### Aim of the exercise
Return, from the listing below, every line that includes "than".

### Dataset
####

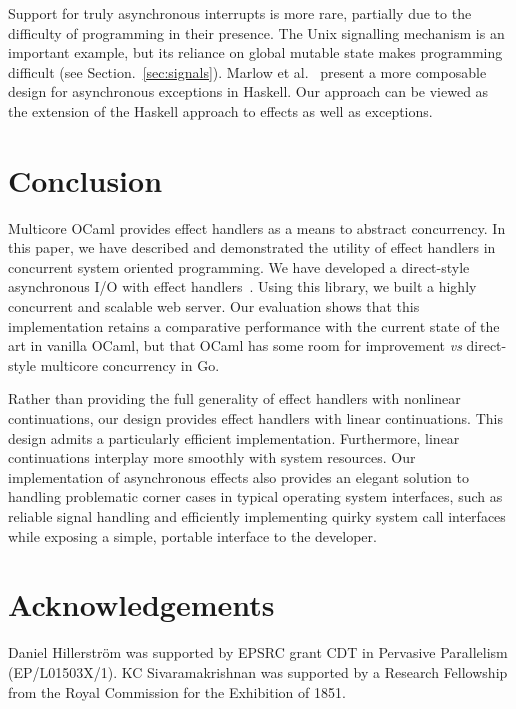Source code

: \documentclass{llncs}
\begin{document}
Support for truly asynchronous interrupts is more rare, partially due to the
difficulty of programming in their presence. The Unix signalling mechanism is
an important example, but its reliance on global mutable state makes
programming difficult (see Section.~\ref{sec:signals}). Marlow et
al.~\citep*{Marlow2001async} present a more composable design for asynchronous
exceptions in Haskell. Our approach
can be viewed as the extension of the Haskell approach to effects as well as
exceptions.


\section{Conclusion}
\label{sec:conclusions}

Multicore OCaml provides effect handlers as a means to abstract concurrency. In
this paper, we have described and demonstrated the utility of effect handlers
in concurrent system oriented programming. We have developed a direct-style
asynchronous I/O with effect handlers~\citep*{aeio}. Using this library, we
built a highly concurrent and scalable web server. Our evaluation shows that
this implementation retains a comparative performance with the current state of
the art in vanilla OCaml, but that OCaml has some room for improvement {\em vs}
direct-style multicore concurrency in Go.

Rather than providing the full generality of effect handlers with nonlinear
continuations, our design provides effect handlers with linear continuations.
This design admits a particularly efficient implementation. Furthermore, linear
continuations interplay more smoothly with system resources. Our implementation
of asynchronous effects also provides an elegant solution to handling
problematic corner cases in typical operating system interfaces, such as
reliable signal handling and efficiently implementing quirky system call
interfaces while exposing a simple, portable interface to the developer.

\section*{Acknowledgements}
Daniel Hillerström was supported by EPSRC grant CDT in Pervasive
Parallelism (EP/L01503X/1).  KC Sivaramakrishnan was supported by a
Research Fellowship from the Royal Commission for the Exhibition of
1851.

\end{document}
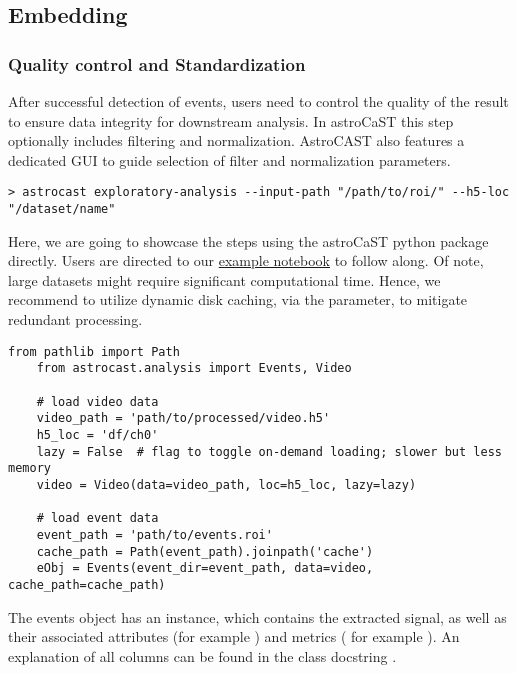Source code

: \subsection{Embedding}\label{subsec:embedding}

\subsubsection{Quality control and Standardization}\label{subsubsec:quality-control}

After successful detection of events, users need to control the quality of the result to ensure data integrity for downstream analysis. In astroCaST this step optionally includes filtering and normalization. AstroCAST also features a dedicated \ac{GUI} to guide selection of filter and normalization parameters.

\begin{lstlisting}[style=bashStyle]
    > astrocast exploratory-analysis --input-path "/path/to/roi/" --h5-loc "/dataset/name"
\end{lstlisting}

Here, we are going to showcase the steps using the astroCaST python package directly. Users are directed to our \href{https://github.com/janreising/astroCAST/blob/baa6ba608914338629fe117836b007a88419ba88/notebooks/examples/B-embedding.ipynb}{example notebook} to follow along. Of note, large datasets might require significant computational time. Hence, we recommend to utilize dynamic disk caching, via the  parameter, to mitigate redundant processing.

\begin{lstlisting}[style=pyStyle]
    from pathlib import Path
    from astrocast.analysis import Events, Video

    # load video data
    video_path = 'path/to/processed/video.h5'
    h5_loc = 'df/ch0'
    lazy = False  # flag to toggle on-demand loading; slower but less memory
    video = Video(data=video_path, loc=h5_loc, lazy=lazy)

    # load event data
    event_path = 'path/to/events.roi'
    cache_path = Path(event_path).joinpath('cache')
    eObj = Events(event_dir=event_path, data=video, cache_path=cache_path)
\end{lstlisting}

The events object has an  instance, which contains the extracted signal, as well as their associated attributes (for example ) and metrics ( for example ). An explanation of all columns can be found in the class docstring .

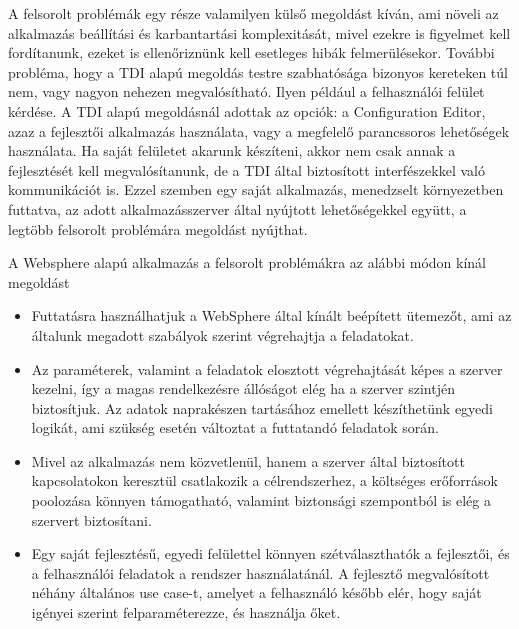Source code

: A felsorolt problémák egy része valamilyen külső megoldást kíván, ami növeli az alkalmazás beállítási és karbantartási komplexitását, mivel ezekre is figyelmet kell fordítanunk, ezeket is ellenőriznünk kell esetleges hibák felmerülésekor. További probléma, hogy a TDI alapú megoldás testre szabhatósága bizonyos kereteken túl nem, vagy nagyon nehezen megvalósítható. Ilyen például a felhasználói felület kérdése. A TDI alapú megoldásnál adottak az opciók: a Configuration Editor, azaz a fejlesztői alkalmazás használata, vagy a megfelelő parancssoros lehetőségek használata. Ha saját felületet akarunk készíteni, akkor nem csak annak a fejlesztését kell megvalósítanunk, de a TDI által biztosított interfészekkel való kommunikációt is. Ezzel szemben egy saját alkalmazás, menedzselt környezetben futtatva, az adott alkalmazásszerver által nyújtott lehetőségekkel együtt, a legtöbb felsorolt problémára megoldást nyújthat. 


A Websphere alapú alkalmazás a felsorolt problémákra az alábbi módon kínál megoldást
\begin{itemize}
	\item Futtatásra használhatjuk a WebSphere által kínált beépített ütemezőt, ami az általunk megadott szabályok szerint végrehajtja a feladatokat.
	
	\item Az paraméterek, valamint a feladatok elosztott végrehajtását képes a szerver kezelni, így a magas rendelkezésre állóságot elég ha a szerver szintjén biztosítjuk. Az adatok naprakészen tartásához emellett készíthetünk egyedi logikát, ami szükség esetén változtat a futtatandó feladatok során.
	
	\item Mivel az alkalmazás nem közvetlenül, hanem a szerver által biztosított kapcsolatokon keresztül csatlakozik a célrendszerhez, a költséges erőforrások poolozása könnyen támogatható, valamint biztonsági szempontból is elég a szervert biztosítani.
	
	\item Egy saját fejlesztésű, egyedi felülettel könnyen szétválaszthatók a fejlesztői, és a felhasználói feladatok a rendszer használatánál. A fejlesztő megvalósított néhány általános use case-t, amelyet a felhasználó később elér, hogy saját igényei szerint felparaméterezze, és használja őket. 
	
\end{itemize}

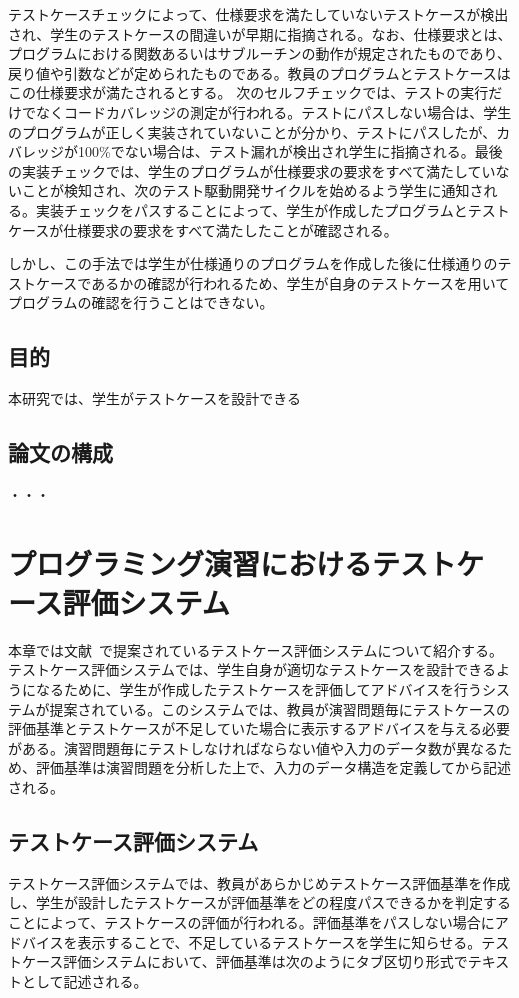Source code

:\documentclass{tpu-sotu}
\begin{document}
テストケースチェックによって、仕様要求を満たしていないテストケースが検出され、学生のテストケースの間違いが早期に指摘される。なお、仕様要求とは、プログラムにおける関数あるいはサブルーチンの動作が規定されたものであり、戻り値や引数などが定められたものである。教員のプログラムとテストケースはこの仕様要求が満たされるとする。
次のセルフチェックでは、テストの実行だけでなくコードカバレッジの測定が行われる。テストにパスしない場合は、学生のプログラムが正しく実装されていないことが分かり、テストにパスしたが、カバレッジが100\%でない場合は、テスト漏れが検出され学生に指摘される。最後の実装チェックでは、学生のプログラムが仕様要求の要求をすべて満たしていないことが検知され、次のテスト駆動開発サイクルを始めるよう学生に通知される。実装チェックをパスすることによって、学生が作成したプログラムとテストケースが仕様要求の要求をすべて満たしたことが確認される。

しかし、この手法では学生が仕様通りのプログラムを作成した後に仕様通りのテストケースであるかの確認が行われるため、学生が自身のテストケースを用いてプログラムの確認を行うことはできない。
\section{目的}
本研究では、学生がテストケースを設計できる
\section{論文の構成}
  ・・・
\chapter{プログラミング演習におけるテストケース評価システム}
本章では文献~\cite{a1}で提案されているテストケース評価システムについて紹介する。テストケース評価システムでは、学生自身が適切なテストケースを設計できるようになるために、学生が作成したテストケースを評価してアドバイスを行うシステムが提案されている。このシステムでは、教員が演習問題毎にテストケースの評価基準とテストケースが不足していた場合に表示するアドバイスを与える必要がある。演習問題毎にテストしなければならない値や入力のデータ数が異なるため、評価基準は演習問題を分析した上で、入力のデータ構造を定義してから記述される。
\section{テストケース評価システム}
テストケース評価システムでは、教員があらかじめテストケース評価基準を作成し、学生が設計したテストケースが評価基準をどの程度パスできるかを判定することによって、テストケースの評価が行われる。評価基準をパスしない場合にアドバイスを表示することで、不足しているテストケースを学生に知らせる。テストケース評価システムにおいて、評価基準は次のようにタブ区切り形式でテキストとして記述される。
\end{document}

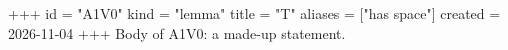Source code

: +++
id = "A1V0"
kind = "lemma"
title = "T"
aliases = ["has space"]
created = 2026-11-04
+++
Body of A1V0: a made-up statement.

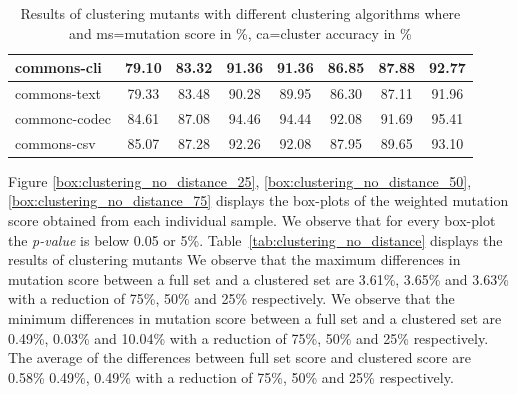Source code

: \documentclass[conference,draftclsnofoot,onecolumn]{IEEEtran}
\begin{document}
\begin{table}[ht]
\begin{tabular}{|l|c|c|c|c|c|c|c|}
commons-cli                   & 79.10                                                 & 83.32                                                   & 91.36                                                    & 91.36                                                  & 86.85                                                   & 87.88                                                   & 92.77                                                      \\ \hline
commons-text                  & 79.33                                                 & 83.48                                                   & 90.28                                                    & 89.95                                                  & 86.30                                                   & 87.11                                                   & 91.96                                                      \\ \hline
commonc-codec                 & 84.61                                                 & 87.08                                                   & 94.46                                                    & 94.44                                                  & 92.08                                                   & 91.69                                                   & 95.41                                                      \\ \hline
commons-csv                   & 85.07                                                 & 87.28                                                   & 92.26                                                    & 92.08                                                  & 87.95                                                   & 89.65                                                   & 93.10                                                      \\ \hline
\end{tabular}
\caption{\label{tab:clustering_extra}Results of clustering mutants with different clustering algorithms where and ms=mutation score in \%, ca=cluster accuracy in \%}
\end{table}

Figure \ref{box:clustering_no_distance_25}, \ref{box:clustering_no_distance_50}, \ref{box:clustering_no_distance_75} displays the box-plots of the weighted mutation score obtained from each individual sample.
We observe that for every box-plot the \textit{p-value} is below 0.05 or 5\%.
Table~\ref{tab:clustering_no_distance} displays the results of clustering mutants 
We observe that the maximum differences in mutation score between a full set and a clustered set are 3.61\%, 3.65\% and 3.63\% with a reduction of 75\%, 50\% and 25\% respectively.
We observe that the minimum differences in mutation score between a full set and a clustered set are 0.49\%, 0.03\% and 10.04\%  with a reduction of 75\%, 50\% and 25\% respectively.
The average of the differences between full set score and clustered score are 0.58\% 0.49\%, 0.49\% with a reduction of 75\%, 50\% and 25\% respectively.
\end{document}

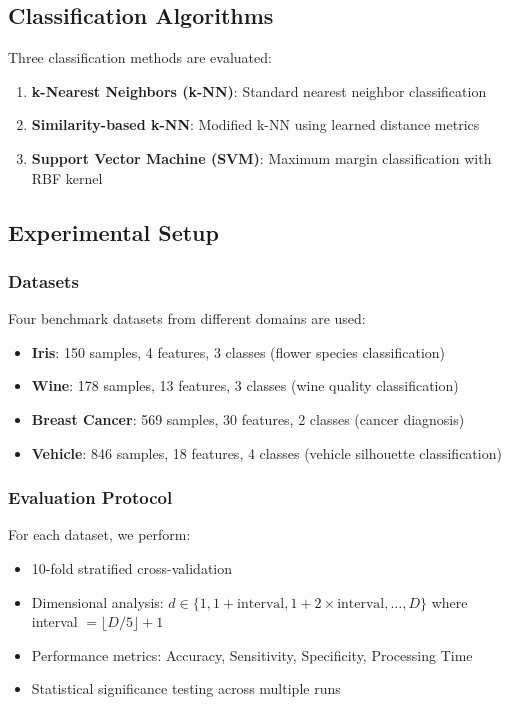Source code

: \documentclass[12pt,a4paper]{article}
\begin{document}
\subsection{Classification Algorithms}

Three classification methods are evaluated:

\begin{enumerate}
    \item \textbf{k-Nearest Neighbors (k-NN)}: Standard nearest neighbor classification
    \item \textbf{Similarity-based k-NN}: Modified k-NN using learned distance metrics
    \item \textbf{Support Vector Machine (SVM)}: Maximum margin classification with RBF kernel
\end{enumerate}

\subsection{Experimental Setup}

\subsubsection{Datasets}

Four benchmark datasets from different domains are used:

\begin{itemize}
    \item \textbf{Iris}: 150 samples, 4 features, 3 classes (flower species classification)
    \item \textbf{Wine}: 178 samples, 13 features, 3 classes (wine quality classification) 
    \item \textbf{Breast Cancer}: 569 samples, 30 features, 2 classes (cancer diagnosis)
    \item \textbf{Vehicle}: 846 samples, 18 features, 4 classes (vehicle silhouette classification)
\end{itemize}

\subsubsection{Evaluation Protocol}

For each dataset, we perform:
\begin{itemize}
    \item 10-fold stratified cross-validation
    \item Dimensional analysis: $d \in \{1, 1+\text{interval}, 1+2\times\text{interval}, \ldots, D\}$ where interval $= \lfloor D/5 \rfloor + 1$
    \item Performance metrics: Accuracy, Sensitivity, Specificity, Processing Time
    \item Statistical significance testing across multiple runs
\end{itemize}
\end{document}
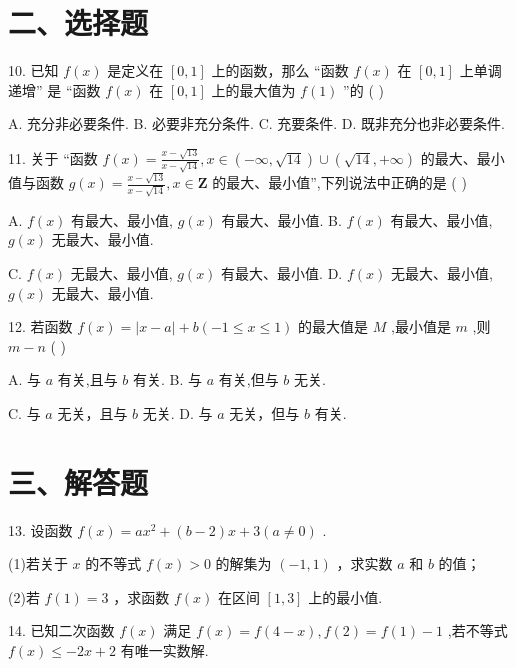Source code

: \section*{二、选择题}

10. 已知 $f\left( x\right)$ 是定义在 $\left\lbrack  {0,1}\right\rbrack$ 上的函数，那么 “函数 $f\left( x\right)$ 在 $\left\lbrack  {0,1}\right\rbrack$ 上单调递增” 是 “函数 $f\left( x\right)$ 在 $\left\lbrack  {0,1}\right\rbrack$ 上的最大值为 $f\left( 1\right)$ ”的 ( )

A. 充分非必要条件. B. 必要非充分条件. C. 充要条件. D. 既非充分也非必要条件.

11. 关于 “函数 $f\left( x\right)  = \frac{x - \sqrt{13}}{x - \sqrt{14}},x \in  \left( {-\infty ,\sqrt{14}}\right)  \cup  \left( {\sqrt{14}, + \infty }\right)$ 的最大、最小值与函数 $g\left( x\right)  =  \frac{x - \sqrt{13}}{x - \sqrt{14}},x \in  \mathbf{Z}$ 的最大、最小值”,下列说法中正确的是 ( )

A. $f\left( x\right)$ 有最大、最小值, $g\left( x\right)$ 有最大、最小值. B. $f\left( x\right)$ 有最大、最小值, $g\left( x\right)$ 无最大、最小值.

C. $f\left( x\right)$ 无最大、最小值, $g\left( x\right)$ 有最大、最小值. D. $f\left( x\right)$ 无最大、最小值, $g\left( x\right)$ 无最大、最小值.



12. 若函数 $f\left( x\right)  = \left| {x - a}\right|  + b\left( {-1 \leq  x \leq  1}\right)$ 的最大值是 $M$ ,最小值是 $m$ ,则 $m - n$ ( )

A. 与 $a$ 有关,且与 $b$ 有关. B. 与 $a$ 有关,但与 $b$ 无关.

C. 与 $a$ 无关，且与 $b$ 无关. D. 与 $a$ 无关，但与 $b$ 有关.

\section*{三、解答题}

13. 设函数 $f\left( x\right)  = a{x}^{2} + \left( {b - 2}\right) x + 3\left( {a \neq  0}\right)$ .

(1)若关于 $x$ 的不等式 $f\left( x\right)  > 0$ 的解集为 $\left( {-1,1}\right)$ ，求实数 $a$ 和 $b$ 的值；

(2)若 $f\left( 1\right)  = 3$ ，求函数 $f\left( x\right)$ 在区间 $\left\lbrack  {1,3}\right\rbrack$ 上的最小值.

14. 已知二次函数 $f\left( x\right)$ 满足 $f\left( x\right)  = f\left( {4 - x}\right) ,f\left( 2\right)  = f\left( 1\right)  - 1$ ,若不等式 $f\left( x\right)  \leq   - {2x} + 2$ 有唯一实数解.

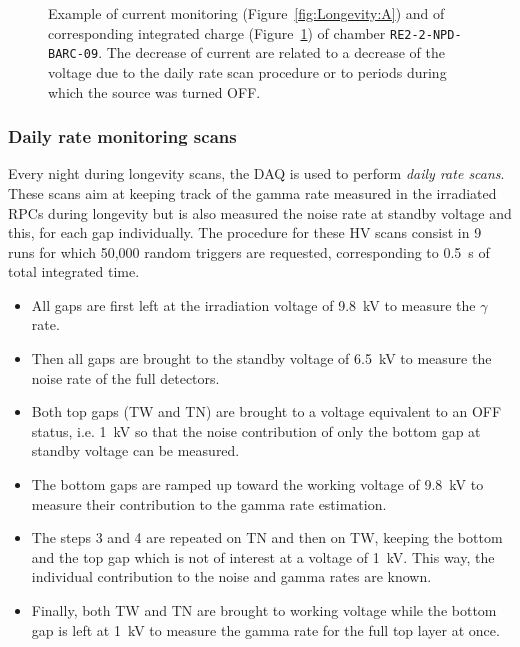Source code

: \begin{figure}[H]
\begin{subfigure}{0.5\linewidth}
        	\caption{\label{fig:Longevity:B}}
    	\end{subfigure}
		\caption{\label{fig:Longevity} Example of current monitoring (Figure~\ref{fig:Longevity:A}) and of corresponding integrated charge (Figure~\ref{fig:Longevity:B}) of chamber \texttt{RE2-2-NPD-BARC-09}. The decrease of current are related to a decrease of the voltage due to the daily rate scan procedure or to periods during which the source was turned OFF.}
	\end{figure}
	
		\subsubsection{Daily rate monitoring scans}
		\label{chapt5:sssec:dailyratescan}
	
	Every night during longevity scans, the DAQ is used to perform \textit{daily rate scans}. These scans aim at keeping track of the gamma rate measured in the irradiated RPCs during longevity but is also measured the noise rate at standby voltage and this, for each gap individually. The procedure for these HV scans consist in 9 runs for which 50,000 random triggers are requested, corresponding to \SI{0.5}{s} of total integrated time.
	
	\begin{itemize}
		\item[1-] All gaps are first left at the irradiation voltage of \SI{9.8}{kV} to measure the $\gamma$ rate.
		\item[2-] Then all gaps are brought to the standby voltage of \SI{6.5}{kV} to measure the noise rate of the full detectors.
		\item[3-] Both top gaps (TW and TN) are brought to a voltage equivalent to an OFF status, i.e. \SI{1}{kV} so that the noise contribution of only the bottom gap at standby voltage can be measured.
		\item[4-] The bottom gaps are ramped up toward the working voltage of \SI{9.8}{kV} to measure their contribution to the gamma rate estimation.
		\item[5-8] The steps 3 and 4 are repeated on TN and then on TW, keeping the bottom and the top gap which is not of interest at a voltage of \SI{1}{kV}. This way, the individual contribution to the noise and gamma rates are known.
		\item[9-] Finally, both TW and TN are brought to working voltage while the bottom gap is left at \SI{1}{kV} to measure the gamma rate for the full top layer at once.
	\end{itemize}
	
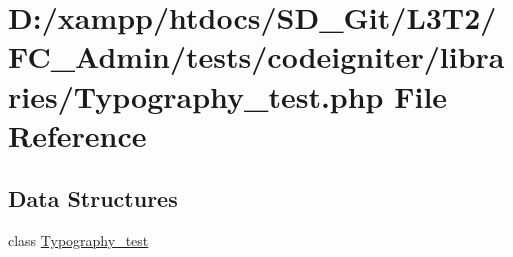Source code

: \hypertarget{_admin_2tests_2codeigniter_2libraries_2_typography__test_8php}{}\section{D\+:/xampp/htdocs/\+S\+D\+\_\+\+Git/\+L3\+T2/\+F\+C\+\_\+\+Admin/tests/codeigniter/libraries/\+Typography\+\_\+test.php File Reference}
\label{_admin_2tests_2codeigniter_2libraries_2_typography__test_8php}
\subsection*{Data Structures}
\begin{DoxyCompactItemize}
\item 
class \hyperlink{class_typography__test}{Typography\+\_\+test}
\end{DoxyCompactItemize}
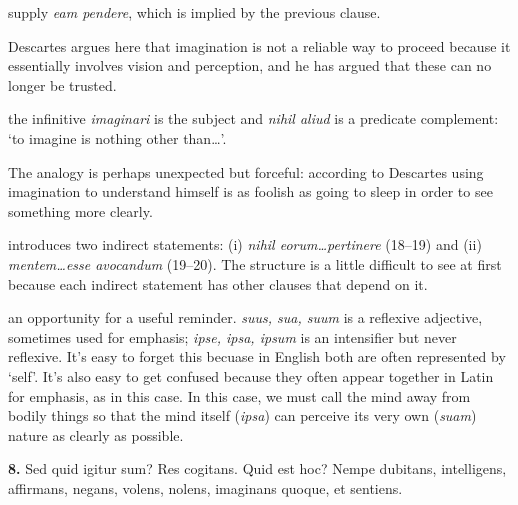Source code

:  supply \textit{eam pendere}, which is implied by the previous clause.

 Descartes argues here that imagination is not a reliable way to proceed because it essentially involves vision and perception, and he has argued that these can no longer be trusted.

 the infinitive \textit{imaginari} is the subject and \textit{nihil aliud} is a predicate complement: `to imagine is nothing other than\dots'.

 The analogy is perhaps unexpected but forceful: according to Descartes using imagination to understand himself is as foolish as going to sleep in order to see something more clearly.

 introduces two indirect statements: (i) \textit{nihil eorum\dots pertinere} (18--19) and (ii) \textit{mentem\dots esse avocandum} (19--20). The structure is a little difficult to see at first because each indirect statement has other clauses that depend on it.

 an opportunity for a useful reminder. \textit{suus, sua, suum} is a reflexive adjective, sometimes used for emphasis; \textit{ipse, ipsa, ipsum} is an intensifier but never reflexive. It's easy to forget this becuase in English both are often represented by `self'. It's also easy to get confused because they often appear together in Latin for emphasis, as in this case. In this case, we must call the mind away from bodily things so that the mind itself (\textit{ipsa}) can perceive its very own (\textit{suam}) nature as clearly as possible.

\clearpage

\beginnumbering
\pstart
\begin{latin}
    \textenglish{\textbf{8.}} Sed quid igitur sum? Res cogitans. Quid est hoc? Nempe dubitans, intelligens, affirmans, negans, volens, nolens, imaginans quoque, et sentiens.
\end{latin}
\pend
\endnumbering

####

### Result of this task
Rather than providing the full generality of effect handlers with nonlinear
 the infinitive \textit{imaginari} is the subject and \textit{nihil aliud} is a predicate complement: `to imagine is nothing other than\dots'.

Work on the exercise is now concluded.